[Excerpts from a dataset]
────────────────────
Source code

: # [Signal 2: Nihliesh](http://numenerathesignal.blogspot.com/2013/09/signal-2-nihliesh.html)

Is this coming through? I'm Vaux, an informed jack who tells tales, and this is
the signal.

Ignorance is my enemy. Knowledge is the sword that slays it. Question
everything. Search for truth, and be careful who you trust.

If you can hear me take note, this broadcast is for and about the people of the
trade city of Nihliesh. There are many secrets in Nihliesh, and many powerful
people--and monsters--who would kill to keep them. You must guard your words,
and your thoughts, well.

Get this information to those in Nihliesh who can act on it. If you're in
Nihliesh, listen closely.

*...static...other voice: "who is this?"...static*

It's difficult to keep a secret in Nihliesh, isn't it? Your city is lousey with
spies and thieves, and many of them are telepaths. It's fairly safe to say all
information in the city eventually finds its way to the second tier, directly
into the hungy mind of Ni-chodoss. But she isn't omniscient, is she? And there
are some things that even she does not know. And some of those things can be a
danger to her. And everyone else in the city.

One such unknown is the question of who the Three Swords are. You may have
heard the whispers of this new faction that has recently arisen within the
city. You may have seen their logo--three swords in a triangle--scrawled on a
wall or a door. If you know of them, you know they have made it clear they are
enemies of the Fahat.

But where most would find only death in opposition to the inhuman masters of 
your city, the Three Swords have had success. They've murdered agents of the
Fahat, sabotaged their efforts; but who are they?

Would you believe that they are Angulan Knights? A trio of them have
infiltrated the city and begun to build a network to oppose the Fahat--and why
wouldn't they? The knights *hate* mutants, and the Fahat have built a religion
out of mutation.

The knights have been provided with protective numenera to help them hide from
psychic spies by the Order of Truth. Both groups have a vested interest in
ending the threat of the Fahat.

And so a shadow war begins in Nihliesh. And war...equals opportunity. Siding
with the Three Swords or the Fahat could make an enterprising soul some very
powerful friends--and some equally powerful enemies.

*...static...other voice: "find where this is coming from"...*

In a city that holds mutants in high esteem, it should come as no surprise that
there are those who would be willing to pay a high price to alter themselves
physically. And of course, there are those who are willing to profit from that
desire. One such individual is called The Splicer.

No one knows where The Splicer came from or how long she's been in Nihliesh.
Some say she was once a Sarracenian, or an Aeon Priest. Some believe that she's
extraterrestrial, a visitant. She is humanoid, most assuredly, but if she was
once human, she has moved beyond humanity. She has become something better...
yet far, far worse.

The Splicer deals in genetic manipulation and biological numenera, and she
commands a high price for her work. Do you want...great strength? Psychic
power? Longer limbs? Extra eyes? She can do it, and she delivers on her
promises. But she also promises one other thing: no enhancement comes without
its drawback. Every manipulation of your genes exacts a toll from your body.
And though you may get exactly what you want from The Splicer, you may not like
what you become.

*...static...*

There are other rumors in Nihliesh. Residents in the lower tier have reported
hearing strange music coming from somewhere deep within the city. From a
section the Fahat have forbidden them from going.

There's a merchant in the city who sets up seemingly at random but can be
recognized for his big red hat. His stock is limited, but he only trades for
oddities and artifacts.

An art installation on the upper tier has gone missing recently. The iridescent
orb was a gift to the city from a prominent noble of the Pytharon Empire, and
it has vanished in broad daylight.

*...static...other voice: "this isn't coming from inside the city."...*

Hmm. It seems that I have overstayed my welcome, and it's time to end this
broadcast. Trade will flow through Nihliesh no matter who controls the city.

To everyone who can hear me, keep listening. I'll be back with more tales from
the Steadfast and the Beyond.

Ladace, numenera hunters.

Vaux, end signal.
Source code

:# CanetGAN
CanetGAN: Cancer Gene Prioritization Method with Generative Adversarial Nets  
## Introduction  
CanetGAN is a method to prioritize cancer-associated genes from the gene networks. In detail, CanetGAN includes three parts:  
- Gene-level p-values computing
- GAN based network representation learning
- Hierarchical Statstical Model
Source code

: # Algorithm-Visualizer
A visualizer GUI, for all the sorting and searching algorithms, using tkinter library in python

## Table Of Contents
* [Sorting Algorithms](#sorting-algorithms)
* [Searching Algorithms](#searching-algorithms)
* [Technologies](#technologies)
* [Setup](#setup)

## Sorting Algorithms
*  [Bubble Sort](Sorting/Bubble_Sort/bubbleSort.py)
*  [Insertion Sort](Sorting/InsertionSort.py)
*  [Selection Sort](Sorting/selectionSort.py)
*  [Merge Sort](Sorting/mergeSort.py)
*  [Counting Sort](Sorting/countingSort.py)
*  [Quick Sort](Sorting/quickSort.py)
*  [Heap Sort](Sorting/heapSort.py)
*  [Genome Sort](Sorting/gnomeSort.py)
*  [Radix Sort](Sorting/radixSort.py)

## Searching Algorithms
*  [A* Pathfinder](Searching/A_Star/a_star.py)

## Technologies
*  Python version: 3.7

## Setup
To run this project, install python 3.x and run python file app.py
────────────────────
About this exercise »
Please copy the data above in its entirety, exactly as written.

Response box »
Source code

: # [Signal 2: Nihliesh](http://numenerathesignal.blogspot.com/2013/09/signal-2-nihliesh.html)

Is this coming through? I'm Vaux, an informed jack who tells tales, and this is
the signal.

Ignorance is my enemy. Knowledge is the sword that slays it. Question
everything. Search for truth, and be careful who you trust.

If you can hear me take note, this broadcast is for and about the people of the
trade city of Nihliesh. There are many secrets in Nihliesh, and many powerful
people--and monsters--who would kill to keep them. You must guard your words,
and your thoughts, well.

Get this information to those in Nihliesh who can act on it. If you're in
Nihliesh, listen closely.

*...static...other voice: "who is this?"...static*

It's difficult to keep a secret in Nihliesh, isn't it? Your city is lousey with
spies and thieves, and many of them are telepaths. It's fairly safe to say all
information in the city eventually finds its way to the second tier, directly
into the hungy mind of Ni-chodoss. But she isn't omniscient, is she? And there
are some things that even she does not know. And some of those things can be a
danger to her. And everyone else in the city.

One such unknown is the question of who the Three Swords are. You may have
heard the whispers of this new faction that has recently arisen within the
city. You may have seen their logo--three swords in a triangle--scrawled on a
wall or a door. If you know of them, you know they have made it clear they are
enemies of the Fahat.

But where most would find only death in opposition to the inhuman masters of 
your city, the Three Swords have had success. They've murdered agents of the
Fahat, sabotaged their efforts; but who are they?

Would you believe that they are Angulan Knights? A trio of them have
infiltrated the city and begun to build a network to oppose the Fahat--and why
wouldn't they? The knights *hate* mutants, and the Fahat have built a religion
out of mutation.

The knights have been provided with protective numenera to help them hide from
psychic spies by the Order of Truth. Both groups have a vested interest in
ending the threat of the Fahat.

And so a shadow war begins in Nihliesh. And war...equals opportunity. Siding
with the Three Swords or the Fahat could make an enterprising soul some very
powerful friends--and some equally powerful enemies.

*...static...other voice: "find where this is coming from"...*

In a city that holds mutants in high esteem, it should come as no surprise that
there are those who would be willing to pay a high price to alter themselves
physically. And of course, there are those who are willing to profit from that
desire. One such individual is called The Splicer.

No one knows where The Splicer came from or how long she's been in Nihliesh.
Some say she was once a Sarracenian, or an Aeon Priest. Some believe that she's
extraterrestrial, a visitant. She is humanoid, most assuredly, but if she was
once human, she has moved beyond humanity. She has become something better...
yet far, far worse.

The Splicer deals in genetic manipulation and biological numenera, and she
commands a high price for her work. Do you want...great strength? Psychic
power? Longer limbs? Extra eyes? She can do it, and she delivers on her
promises. But she also promises one other thing: no enhancement comes without
its drawback. Every manipulation of your genes exacts a toll from your body.
And though you may get exactly what you want from The Splicer, you may not like
what you become.

*...static...*

There are other rumors in Nihliesh. Residents in the lower tier have reported
hearing strange music coming from somewhere deep within the city. From a
section the Fahat have forbidden them from going.

There's a merchant in the city who sets up seemingly at random but can be
recognized for his big red hat. His stock is limited, but he only trades for
oddities and artifacts.

An art installation on the upper tier has gone missing recently. The iridescent
orb was a gift to the city from a prominent noble of the Pytharon Empire, and
it has vanished in broad daylight.

*...static...other voice: "this isn't coming from inside the city."...*

Hmm. It seems that I have overstayed my welcome, and it's time to end this
broadcast. Trade will flow through Nihliesh no matter who controls the city.

To everyone who can hear me, keep listening. I'll be back with more tales from
the Steadfast and the Beyond.

Ladace, numenera hunters.

Vaux, end signal.
Source code

:# CanetGAN
CanetGAN: Cancer Gene Prioritization Method with Generative Adversarial Nets  
## Introduction  
CanetGAN is a method to prioritize cancer-associated genes from the gene networks. In detail, CanetGAN includes three parts:  
- Gene-level p-values computing
- GAN based network representation learning
- Hierarchical Statstical Model
Source code

: # Algorithm-Visualizer
A visualizer GUI, for all the sorting and searching algorithms, using tkinter library in python

## Table Of Contents
* [Sorting Algorithms](#sorting-algorithms)
* [Searching Algorithms](#searching-algorithms)
* [Technologies](#technologies)
* [Setup](#setup)

## Sorting Algorithms
*  [Bubble Sort](Sorting/Bubble_Sort/bubbleSort.py)
*  [Insertion Sort](Sorting/InsertionSort.py)
*  [Selection Sort](Sorting/selectionSort.py)
*  [Merge Sort](Sorting/mergeSort.py)
*  [Counting Sort](Sorting/countingSort.py)
*  [Quick Sort](Sorting/quickSort.py)
*  [Heap Sort](Sorting/heapSort.py)
*  [Genome Sort](Sorting/gnomeSort.py)
*  [Radix Sort](Sorting/radixSort.py)

## Searching Algorithms
*  [A* Pathfinder](Searching/A_Star/a_star.py)

## Technologies
*  Python version: 3.7

## Setup
To run this project, install python 3.x and run python file app.py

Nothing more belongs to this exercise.